Instructions for the task
Every line below that includes the word "tools" needs to be copied.

### Data for this exercise ###

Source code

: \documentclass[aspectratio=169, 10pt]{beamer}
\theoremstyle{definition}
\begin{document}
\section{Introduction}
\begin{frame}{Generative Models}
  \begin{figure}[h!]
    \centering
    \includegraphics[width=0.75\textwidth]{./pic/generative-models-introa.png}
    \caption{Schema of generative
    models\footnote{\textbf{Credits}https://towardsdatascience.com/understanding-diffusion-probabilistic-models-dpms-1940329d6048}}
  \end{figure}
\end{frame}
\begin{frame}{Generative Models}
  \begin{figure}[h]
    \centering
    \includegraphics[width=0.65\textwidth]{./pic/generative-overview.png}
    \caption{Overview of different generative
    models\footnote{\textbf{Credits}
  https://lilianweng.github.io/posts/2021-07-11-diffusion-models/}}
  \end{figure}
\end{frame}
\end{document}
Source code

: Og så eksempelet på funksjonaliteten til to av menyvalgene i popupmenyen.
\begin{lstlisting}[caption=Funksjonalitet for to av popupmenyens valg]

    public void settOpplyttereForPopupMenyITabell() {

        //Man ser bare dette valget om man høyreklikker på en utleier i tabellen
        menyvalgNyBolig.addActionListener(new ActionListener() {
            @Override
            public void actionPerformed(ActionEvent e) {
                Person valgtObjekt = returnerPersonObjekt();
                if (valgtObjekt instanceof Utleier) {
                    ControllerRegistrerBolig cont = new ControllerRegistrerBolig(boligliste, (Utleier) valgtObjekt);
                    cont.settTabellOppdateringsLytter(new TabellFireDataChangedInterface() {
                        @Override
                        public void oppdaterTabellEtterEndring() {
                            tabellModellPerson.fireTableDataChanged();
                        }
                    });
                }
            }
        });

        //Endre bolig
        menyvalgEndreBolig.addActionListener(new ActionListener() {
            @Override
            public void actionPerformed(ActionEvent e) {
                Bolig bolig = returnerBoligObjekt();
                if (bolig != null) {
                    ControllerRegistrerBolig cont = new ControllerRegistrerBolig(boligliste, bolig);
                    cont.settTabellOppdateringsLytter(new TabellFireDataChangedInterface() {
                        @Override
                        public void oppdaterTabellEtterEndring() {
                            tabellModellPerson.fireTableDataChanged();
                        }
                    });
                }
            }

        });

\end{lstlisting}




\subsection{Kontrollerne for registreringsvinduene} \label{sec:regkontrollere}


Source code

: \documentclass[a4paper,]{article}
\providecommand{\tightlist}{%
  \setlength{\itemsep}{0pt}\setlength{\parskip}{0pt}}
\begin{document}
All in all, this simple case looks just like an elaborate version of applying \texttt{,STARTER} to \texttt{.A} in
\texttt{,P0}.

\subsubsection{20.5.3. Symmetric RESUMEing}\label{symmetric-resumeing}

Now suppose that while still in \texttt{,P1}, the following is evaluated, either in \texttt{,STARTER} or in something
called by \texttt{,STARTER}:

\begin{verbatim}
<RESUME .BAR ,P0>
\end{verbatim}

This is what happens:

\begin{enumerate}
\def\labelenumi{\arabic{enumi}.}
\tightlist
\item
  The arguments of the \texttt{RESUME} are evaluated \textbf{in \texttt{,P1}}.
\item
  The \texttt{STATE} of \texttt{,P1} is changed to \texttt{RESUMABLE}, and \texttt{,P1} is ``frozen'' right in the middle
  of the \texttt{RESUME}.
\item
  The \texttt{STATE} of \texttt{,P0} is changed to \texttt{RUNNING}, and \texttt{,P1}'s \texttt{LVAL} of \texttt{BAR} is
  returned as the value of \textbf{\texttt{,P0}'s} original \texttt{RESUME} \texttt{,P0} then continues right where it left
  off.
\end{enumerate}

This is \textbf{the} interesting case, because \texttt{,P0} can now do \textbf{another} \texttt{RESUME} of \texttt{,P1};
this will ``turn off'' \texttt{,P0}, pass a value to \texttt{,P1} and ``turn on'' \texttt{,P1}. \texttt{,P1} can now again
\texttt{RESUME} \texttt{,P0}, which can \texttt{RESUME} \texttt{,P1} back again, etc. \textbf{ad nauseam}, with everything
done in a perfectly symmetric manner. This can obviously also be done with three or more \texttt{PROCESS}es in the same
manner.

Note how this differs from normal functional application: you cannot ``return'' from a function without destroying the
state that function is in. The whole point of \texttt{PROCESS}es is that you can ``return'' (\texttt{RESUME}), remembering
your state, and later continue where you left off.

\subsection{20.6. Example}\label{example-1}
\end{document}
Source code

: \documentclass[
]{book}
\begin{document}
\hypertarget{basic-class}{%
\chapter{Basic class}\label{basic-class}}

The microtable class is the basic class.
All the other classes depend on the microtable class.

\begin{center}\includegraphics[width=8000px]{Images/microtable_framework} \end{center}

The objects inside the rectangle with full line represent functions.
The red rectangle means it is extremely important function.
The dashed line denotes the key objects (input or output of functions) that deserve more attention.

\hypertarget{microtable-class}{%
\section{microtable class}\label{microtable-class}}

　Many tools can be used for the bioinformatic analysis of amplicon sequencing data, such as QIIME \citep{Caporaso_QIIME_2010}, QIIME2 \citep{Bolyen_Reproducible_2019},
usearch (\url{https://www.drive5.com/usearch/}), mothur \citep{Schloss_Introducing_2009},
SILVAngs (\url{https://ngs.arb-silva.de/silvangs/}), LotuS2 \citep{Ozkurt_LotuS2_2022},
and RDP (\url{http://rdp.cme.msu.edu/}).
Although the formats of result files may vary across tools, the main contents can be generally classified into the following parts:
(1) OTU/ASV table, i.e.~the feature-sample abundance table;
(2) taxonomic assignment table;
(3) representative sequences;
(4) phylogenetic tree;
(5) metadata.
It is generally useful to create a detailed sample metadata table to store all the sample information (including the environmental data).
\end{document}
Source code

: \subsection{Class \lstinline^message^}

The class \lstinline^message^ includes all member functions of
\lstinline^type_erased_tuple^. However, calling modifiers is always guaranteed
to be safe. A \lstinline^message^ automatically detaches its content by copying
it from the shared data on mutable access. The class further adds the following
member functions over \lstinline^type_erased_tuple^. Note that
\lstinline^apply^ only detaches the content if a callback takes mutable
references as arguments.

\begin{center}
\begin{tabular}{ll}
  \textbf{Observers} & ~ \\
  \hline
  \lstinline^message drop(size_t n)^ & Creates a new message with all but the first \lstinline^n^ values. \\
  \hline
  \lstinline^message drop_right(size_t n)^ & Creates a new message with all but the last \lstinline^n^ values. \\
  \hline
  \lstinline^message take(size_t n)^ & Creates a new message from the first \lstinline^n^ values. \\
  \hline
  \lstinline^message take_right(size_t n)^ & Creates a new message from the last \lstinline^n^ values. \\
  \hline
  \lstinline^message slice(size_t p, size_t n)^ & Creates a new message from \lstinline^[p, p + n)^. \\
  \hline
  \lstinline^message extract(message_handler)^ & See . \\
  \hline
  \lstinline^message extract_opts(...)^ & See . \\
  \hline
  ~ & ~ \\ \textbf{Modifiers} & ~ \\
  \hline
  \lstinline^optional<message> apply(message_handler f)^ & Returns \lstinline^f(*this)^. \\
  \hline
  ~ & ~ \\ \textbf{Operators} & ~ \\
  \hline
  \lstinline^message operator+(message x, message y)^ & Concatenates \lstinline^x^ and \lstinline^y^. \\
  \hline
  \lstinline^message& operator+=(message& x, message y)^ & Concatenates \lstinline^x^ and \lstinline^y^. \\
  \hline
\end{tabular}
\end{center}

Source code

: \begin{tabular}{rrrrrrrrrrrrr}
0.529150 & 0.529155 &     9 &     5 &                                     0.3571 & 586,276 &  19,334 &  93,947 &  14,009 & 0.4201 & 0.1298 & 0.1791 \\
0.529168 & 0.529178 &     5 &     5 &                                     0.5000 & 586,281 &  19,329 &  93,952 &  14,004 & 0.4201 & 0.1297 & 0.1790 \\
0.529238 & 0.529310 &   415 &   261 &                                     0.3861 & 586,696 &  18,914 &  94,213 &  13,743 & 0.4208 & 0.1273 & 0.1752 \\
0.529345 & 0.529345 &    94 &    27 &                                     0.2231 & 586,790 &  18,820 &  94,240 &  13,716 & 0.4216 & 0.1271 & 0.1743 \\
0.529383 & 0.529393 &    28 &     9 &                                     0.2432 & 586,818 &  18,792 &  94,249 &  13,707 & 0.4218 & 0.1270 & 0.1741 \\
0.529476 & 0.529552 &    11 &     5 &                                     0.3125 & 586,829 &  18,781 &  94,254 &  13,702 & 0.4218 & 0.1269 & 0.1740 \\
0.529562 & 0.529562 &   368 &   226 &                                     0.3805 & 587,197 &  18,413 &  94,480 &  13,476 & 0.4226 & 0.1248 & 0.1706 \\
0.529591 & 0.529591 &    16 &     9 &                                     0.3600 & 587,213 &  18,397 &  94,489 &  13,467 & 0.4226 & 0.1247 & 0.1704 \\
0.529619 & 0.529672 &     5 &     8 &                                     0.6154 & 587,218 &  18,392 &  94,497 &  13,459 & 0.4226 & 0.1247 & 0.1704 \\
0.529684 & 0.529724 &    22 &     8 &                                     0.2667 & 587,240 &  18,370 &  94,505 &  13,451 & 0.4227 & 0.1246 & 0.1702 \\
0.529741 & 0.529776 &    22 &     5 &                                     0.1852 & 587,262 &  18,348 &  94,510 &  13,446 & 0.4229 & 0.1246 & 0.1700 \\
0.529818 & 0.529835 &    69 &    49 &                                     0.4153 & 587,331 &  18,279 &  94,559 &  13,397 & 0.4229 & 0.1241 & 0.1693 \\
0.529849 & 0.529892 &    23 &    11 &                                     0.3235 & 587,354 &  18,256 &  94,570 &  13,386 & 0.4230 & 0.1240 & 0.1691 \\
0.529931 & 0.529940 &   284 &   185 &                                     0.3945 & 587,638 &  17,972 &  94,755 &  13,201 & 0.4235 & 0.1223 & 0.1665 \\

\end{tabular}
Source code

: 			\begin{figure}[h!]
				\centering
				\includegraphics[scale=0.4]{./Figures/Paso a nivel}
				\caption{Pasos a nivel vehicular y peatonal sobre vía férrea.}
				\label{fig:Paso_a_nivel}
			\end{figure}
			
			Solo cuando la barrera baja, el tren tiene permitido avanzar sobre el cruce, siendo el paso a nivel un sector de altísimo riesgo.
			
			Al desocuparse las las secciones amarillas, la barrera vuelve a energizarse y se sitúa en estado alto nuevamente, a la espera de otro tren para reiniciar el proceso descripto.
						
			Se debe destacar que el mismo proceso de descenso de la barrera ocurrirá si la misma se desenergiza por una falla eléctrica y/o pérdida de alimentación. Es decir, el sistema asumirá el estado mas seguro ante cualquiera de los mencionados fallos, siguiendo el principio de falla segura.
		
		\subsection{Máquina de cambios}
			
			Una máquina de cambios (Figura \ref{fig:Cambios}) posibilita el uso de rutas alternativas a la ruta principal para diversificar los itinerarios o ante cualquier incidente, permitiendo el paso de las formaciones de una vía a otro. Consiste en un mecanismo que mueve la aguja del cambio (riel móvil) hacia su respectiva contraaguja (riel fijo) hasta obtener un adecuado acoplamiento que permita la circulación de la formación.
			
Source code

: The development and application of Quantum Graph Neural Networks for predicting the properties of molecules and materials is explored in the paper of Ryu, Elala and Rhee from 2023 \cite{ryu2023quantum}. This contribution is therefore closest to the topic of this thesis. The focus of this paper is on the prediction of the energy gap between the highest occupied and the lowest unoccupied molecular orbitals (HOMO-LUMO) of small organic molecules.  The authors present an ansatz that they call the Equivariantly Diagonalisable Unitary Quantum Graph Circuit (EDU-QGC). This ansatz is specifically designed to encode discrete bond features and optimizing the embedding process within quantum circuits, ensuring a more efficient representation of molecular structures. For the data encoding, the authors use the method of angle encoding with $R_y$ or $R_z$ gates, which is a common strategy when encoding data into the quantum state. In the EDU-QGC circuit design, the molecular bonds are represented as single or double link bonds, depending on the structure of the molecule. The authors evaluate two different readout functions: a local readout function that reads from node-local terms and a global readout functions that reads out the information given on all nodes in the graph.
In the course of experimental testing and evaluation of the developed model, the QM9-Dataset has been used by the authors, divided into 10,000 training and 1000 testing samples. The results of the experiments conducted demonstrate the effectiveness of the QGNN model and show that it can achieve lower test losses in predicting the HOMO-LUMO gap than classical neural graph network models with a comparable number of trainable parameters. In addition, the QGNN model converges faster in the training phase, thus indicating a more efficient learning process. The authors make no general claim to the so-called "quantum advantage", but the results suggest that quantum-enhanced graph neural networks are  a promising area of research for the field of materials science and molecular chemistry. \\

###

Written reply
　Many tools can be used for the bioinformatic analysis of amplicon sequencing data, such as QIIME \citep{Caporaso_QIIME_2010}, QIIME2 \citep{Bolyen_Reproducible_2019},
Although the formats of result files may vary across tools, the main contents can be generally classified into the following parts:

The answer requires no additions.